GOAL OF THE EXERCISE: All lines containing the string "Json" must be copied from the entries.
==== DATA SUPPLIED
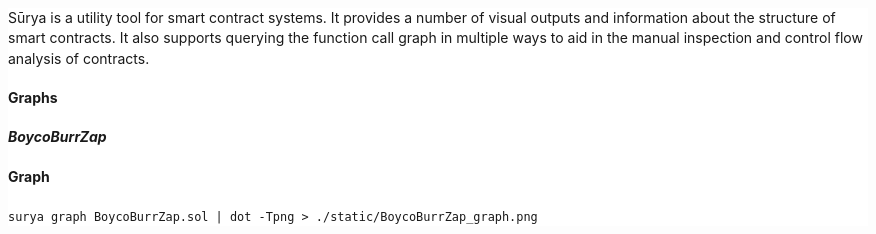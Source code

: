 Sūrya is a utility tool for smart contract systems. It provides a number of visual outputs and information about the structure of smart contracts. It also supports querying the function call graph in multiple ways to aid in the manual inspection and control flow analysis of contracts.

#### Graphs

***BoycoBurrZap***

#### Graph

```text
surya graph BoycoBurrZap.sol | dot -Tpng > ./static/BoycoBurrZap_graph.png
```
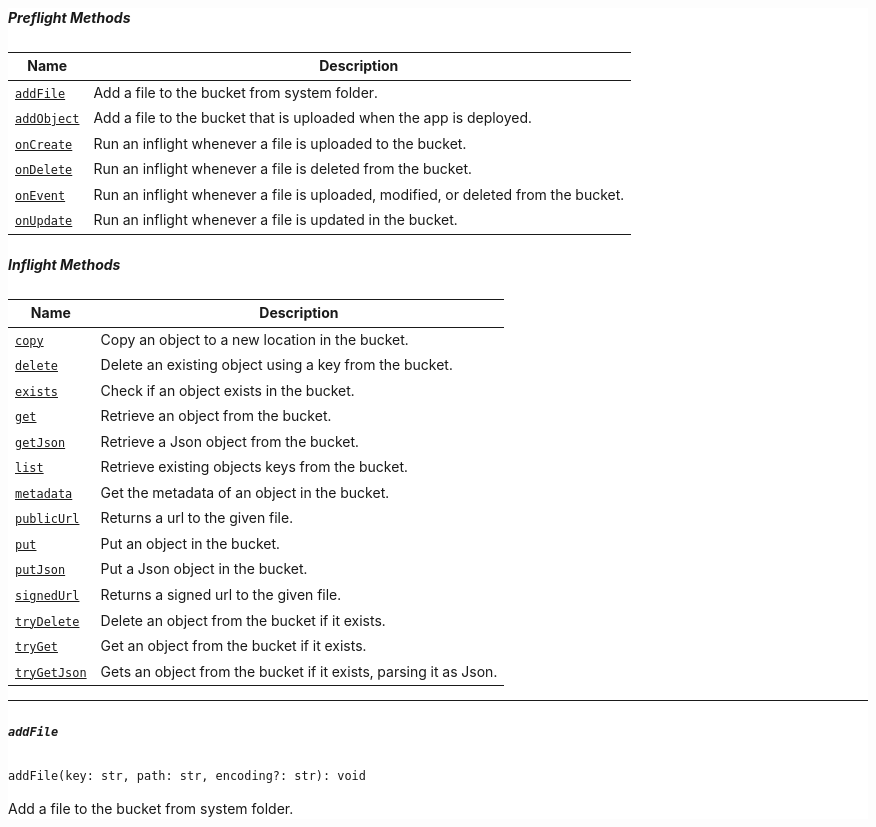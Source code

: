 ##### Preflight Methods

| **Name** | **Description** |
| --- | --- |
| <code><a href="#@winglang/sdk.cloud.Bucket.addFile">addFile</a></code> | Add a file to the bucket from system folder. |
| <code><a href="#@winglang/sdk.cloud.Bucket.addObject">addObject</a></code> | Add a file to the bucket that is uploaded when the app is deployed. |
| <code><a href="#@winglang/sdk.cloud.Bucket.onCreate">onCreate</a></code> | Run an inflight whenever a file is uploaded to the bucket. |
| <code><a href="#@winglang/sdk.cloud.Bucket.onDelete">onDelete</a></code> | Run an inflight whenever a file is deleted from the bucket. |
| <code><a href="#@winglang/sdk.cloud.Bucket.onEvent">onEvent</a></code> | Run an inflight whenever a file is uploaded, modified, or deleted from the bucket. |
| <code><a href="#@winglang/sdk.cloud.Bucket.onUpdate">onUpdate</a></code> | Run an inflight whenever a file is updated in the bucket. |

##### Inflight Methods

| **Name** | **Description** |
| --- | --- |
| <code><a href="#@winglang/sdk.cloud.IBucketClient.copy">copy</a></code> | Copy an object to a new location in the bucket. |
| <code><a href="#@winglang/sdk.cloud.IBucketClient.delete">delete</a></code> | Delete an existing object using a key from the bucket. |
| <code><a href="#@winglang/sdk.cloud.IBucketClient.exists">exists</a></code> | Check if an object exists in the bucket. |
| <code><a href="#@winglang/sdk.cloud.IBucketClient.get">get</a></code> | Retrieve an object from the bucket. |
| <code><a href="#@winglang/sdk.cloud.IBucketClient.getJson">getJson</a></code> | Retrieve a Json object from the bucket. |
| <code><a href="#@winglang/sdk.cloud.IBucketClient.list">list</a></code> | Retrieve existing objects keys from the bucket. |
| <code><a href="#@winglang/sdk.cloud.IBucketClient.metadata">metadata</a></code> | Get the metadata of an object in the bucket. |
| <code><a href="#@winglang/sdk.cloud.IBucketClient.publicUrl">publicUrl</a></code> | Returns a url to the given file. |
| <code><a href="#@winglang/sdk.cloud.IBucketClient.put">put</a></code> | Put an object in the bucket. |
| <code><a href="#@winglang/sdk.cloud.IBucketClient.putJson">putJson</a></code> | Put a Json object in the bucket. |
| <code><a href="#@winglang/sdk.cloud.IBucketClient.signedUrl">signedUrl</a></code> | Returns a signed url to the given file. |
| <code><a href="#@winglang/sdk.cloud.IBucketClient.tryDelete">tryDelete</a></code> | Delete an object from the bucket if it exists. |
| <code><a href="#@winglang/sdk.cloud.IBucketClient.tryGet">tryGet</a></code> | Get an object from the bucket if it exists. |
| <code><a href="#@winglang/sdk.cloud.IBucketClient.tryGetJson">tryGetJson</a></code> | Gets an object from the bucket if it exists, parsing it as Json. |

---

##### `addFile` <a name="addFile" id="@winglang/sdk.cloud.Bucket.addFile"></a>

```wing
addFile(key: str, path: str, encoding?: str): void
```

Add a file to the bucket from system folder.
========
FINAL ANSWER:
| <code><a href="#@winglang/sdk.cloud.IBucketClient.getJson">getJson</a></code> | Retrieve a Json object from the bucket. |
| <code><a href="#@winglang/sdk.cloud.IBucketClient.putJson">putJson</a></code> | Put a Json object in the bucket. |
| <code><a href="#@winglang/sdk.cloud.IBucketClient.tryGetJson">tryGetJson</a></code> | Gets an object from the bucket if it exists, parsing it as Json. |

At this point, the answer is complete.